Spas are big business – so it’s no surprise that Scottish hoteliers are investing in either putting new spas in or improving their existing facilities.
Over the last year the Old Course in St Andrew’s, The Bowfield Hotel & Country Club and Loch Green House Hotel & Spa have made substantial investments, and they’re on the button, because the global spa market is projected to grow at the rate of 5.7% between 2018 to 2023, according to Mordor Intelligence.
Add that to research by Statista which shows the value of the health and wellness market in the UK increased from over £19.9 billion in 2013 to over £22.8 billion in 2018, and you can see what the potential is. This is one hot topic.
Jason Goldberg, owner one of the UK’s longest-established spa booking agencies, SpaSeekers.com, which has about 40 spa partners in Scotland, has just announced that it would like this to reach 60 to 70 north of the border this year. The success of the SpaSeekers business reflects the growth in spas, with its turnover growing from £2.5 million in 2014 to now fast approaching £10m.
Last year, The Old Course at St Andrew’s unveiled the first Kohler spa in the UK, after an £8m investment. The new 25,000sq ft leisure facility has been designed by architects Sedley Place and marks the first venture in this country by plumbing expert Kohler, with the spa joining three other locations in the US.
Bill Costley is in ‘the early stages’ of adding a pool to Lock Green House Hotel after opening a spa facility two years ago this May, while the
spa at The Blythswood Hotel in Glasgow, which opened in 2009, has only enriched the business.
Said Spa Director Finlay Anderson, “Opening the spa at Blythswood Square has lead to a 16% increase in profitability and a significant increase
in Average Room Rate for the hotel.”
Manorview Hotels invested £1.5million in the redevelopment of Bowfield Hotel & Country Club, which already had existing spa facilities, but a total revamp, extension and branding have led to the creation of a completely new space just over a year ago, to which they’re adding to later
Explained Steve Graham, Managing Director, Manorview Hotels & Leisure Group, “Our AURA Spa at the Bowfield Hotel & Country Club was developed to offer more value for our customers, and an enhanced experience.

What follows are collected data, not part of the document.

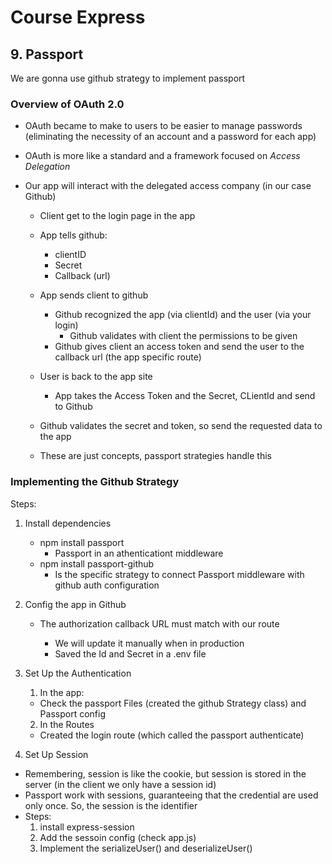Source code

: # Course Express

## 9. Passport

We are gonna use github strategy to implement passport

### Overview of OAuth 2.0

- OAuth became to make to users to be easier to manage passwords (eliminating the necessity of an account and a password for each app)

- OAuth is more like a standard and a framework focused on _Access Delegation_

- Our app will interact with the delegated access company (in our case Github)

  - Client get to the login page in the app
  - App tells github:
    - clientID
    - Secret
    - Callback (url)
  - App sends client to github
    - Github recognized the app (via clientId) and the user (via your login)
      - Github validates with client the permissions to be given
    - Github gives client an access token and send the user to the callback url (the app specific route)
  - User is back to the app site
    - App takes the Access Token and the Secret, CLientId and send to Github
  - Github validates the secret and token, so send the requested data to the app

  - These are just concepts, passport strategies handle this

### Implementing the Github Strategy

Steps:

1. Install dependencies

   - npm install passport
     - Passport in an athenticationt middleware
   - npm install passport-github
     - Is the specific strategy to connect Passport middleware with github auth configuration

2. Config the app in Github

   - The authorization callback URL must match with our route

     - We will update it manually when in production

     * Saved the Id and Secret in a .env file

3. Set Up the Authentication

   1. In the app:

   - Check the passport Files (created the github Strategy class) and Passport config

   2. In the Routes

   - Created the login route (which called the passport authenticate)

4. Set Up Session

- Remembering, session is like the cookie, but session is stored in the server (in the client we only have a session id)
- Passport work with sessions, guaranteeing that the credential are used only once. So, the session is the identifier
- Steps:
  1.  install express-session
  2.  Add the sessoin config (check app.js)
  3.  Implement the serializeUser() and deserializeUser()
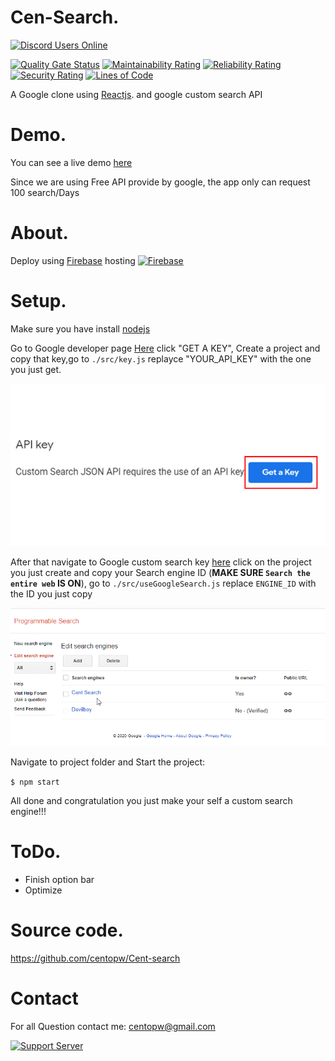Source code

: 
Cen-Search.
=============
[![Discord Users Online](https://discordapp.com/api/guilds/483209992980135936/widget.png?style=shield)](https://discord.gg/BVu2SaC)

[![Quality Gate Status](https://sonarcloud.io/api/project_badges/measure?project=centopw_Cent-search&metric=alert_status)](https://sonarcloud.io/dashboard?id=ccentopw_Cent-search)
[![Maintainability Rating](https://sonarcloud.io/api/project_badges/measure?project=centopw_Cent-search&metric=sqale_rating)](https://sonarcloud.io/dashboard?id=centopw_Cent-search)
[![Reliability Rating](https://sonarcloud.io/api/project_badges/measure?project=centopw_Cent-search&metric=reliability_rating)](https://sonarcloud.io/dashboard?id=centopw_Cent-search)
[![Security Rating](https://sonarcloud.io/api/project_badges/measure?project=centopw_Cent-search&metric=security_rating)](https://sonarcloud.io/dashboard?id=centopw_Cent-search)
[![Lines of Code](https://sonarcloud.io/api/project_badges/measure?project=centopw_Cent-search&metric=ncloc)](https://sonarcloud.io/dashboard?id=centopw_Cent-search)

A Google clone using [Reactjs](https://reactjs.org/). and google custom search API

Demo.
=============
 You can see a live demo [here](https://cent-search.web.app)
 
 Since we are using Free API provide by google, the app only can request 100 search/Days
 
About.
=============

Deploy using [Firebase](https://firebase.google.com/) hosting 
[![Firebase](https://www.gstatic.com/devrel-devsite/prod/v1241c04ebcb2127897d6c18221acbd64e7ed5c46e5217fd83dd808e592c47bf6/firebase/images/lockup.png)](https://firebase.google.com)

Setup.
=============

Make sure you have install [nodejs](https://nodejs.org)

Go to Google developer page [Here](https://developers.google.com/custom-search/v1/overview#api_key)  click "GET A KEY", Create a project and copy that key,go to ``./src/key.js`` replayce "YOUR_API_KEY" with the one you just get.

![Tut](https://github.com/centopw/Cent-search/blob/master/image/ezgif.com-gif-maker%20(1).gif)

After that navigate to Google custom search key [here](https://cse.google.com/cse/all) click on the project you just create and copy your Search engine ID (<b>MAKE SURE ``Search the entire web`` IS ON</b>), go to ``./src/useGoogleSearch.js`` replace ``ENGINE_ID`` with the ID you just copy

![Tut](https://github.com/centopw/Cent-search/blob/master/image/ezgif.com-crop.gif)

Navigate to project folder and Start the project:
   
   ``$ npm start``
   
All done and congratulation you just make your self a custom search engine!!!

ToDo.
====

 - Finish option bar
 - Optimize
 
 
Source code.
===========

https://github.com/centopw/Cent-search

Contact
=======
For all Question contact me:
centopw@gmail.com


[![Support Server](https://discordapp.com/api/guilds/483209992980135936/widget.png?style=banner3)](https://discord.gg/BVu2SaC)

We see this as a solid investment in our venue and in what we can offer. And we’re continuing to enhance our customer experience. Our
new outdoor hydrotherapy spa at the Bowfield Hotel opens in April 2019, at an investment of £200k.”
He continued, “Last year we sold 204 spa/accommodation packages, which meant we were able to offer our customers an enhanced experience with packages offering more value for money.”
Spas have traditionally been the preserve of the female market, but Spa Manager Laura Doran has also noticed that more men are using the facilities at The Bowfield. She said, “Over the past two years there’s been a massive increase in male grooming and pampering. Guys are looking after themselves and I wanted to create a space for them. They can come and have a spa day, visit with their friends or on their own, and we offer sports massages where they can ease their muscles after a workout”.
There are also home-grown treatment products available, such as Creme du Loch, a moisturiser combining calcium,magnesium, potassium,iron,vitamins C,E and B12, along with oils of citrus, eucalyptus,wheat germ,kelp extract,cucumber oil, alfalfa and sunflower, which are then put through a lengthy bio-process
Including a spa element in your offering is a wonderful way to massage your revenue stream – but what does it add on to your business?
Said Jenni Watts, Marketing Manager, Stobo Castle Health Spa, “It’s an expensive business and there are huge maintenance costs, but a spa is definitely a way to build growth and enhance the customer experience. There’s increased competition in the spa market and we always make sure that we are ahead of the game. One way we do this is sending our therapists on training courses all the time. The latest one is for people affected with cancer because the latest thinking is that spa treatments can be helpful to sufferers.”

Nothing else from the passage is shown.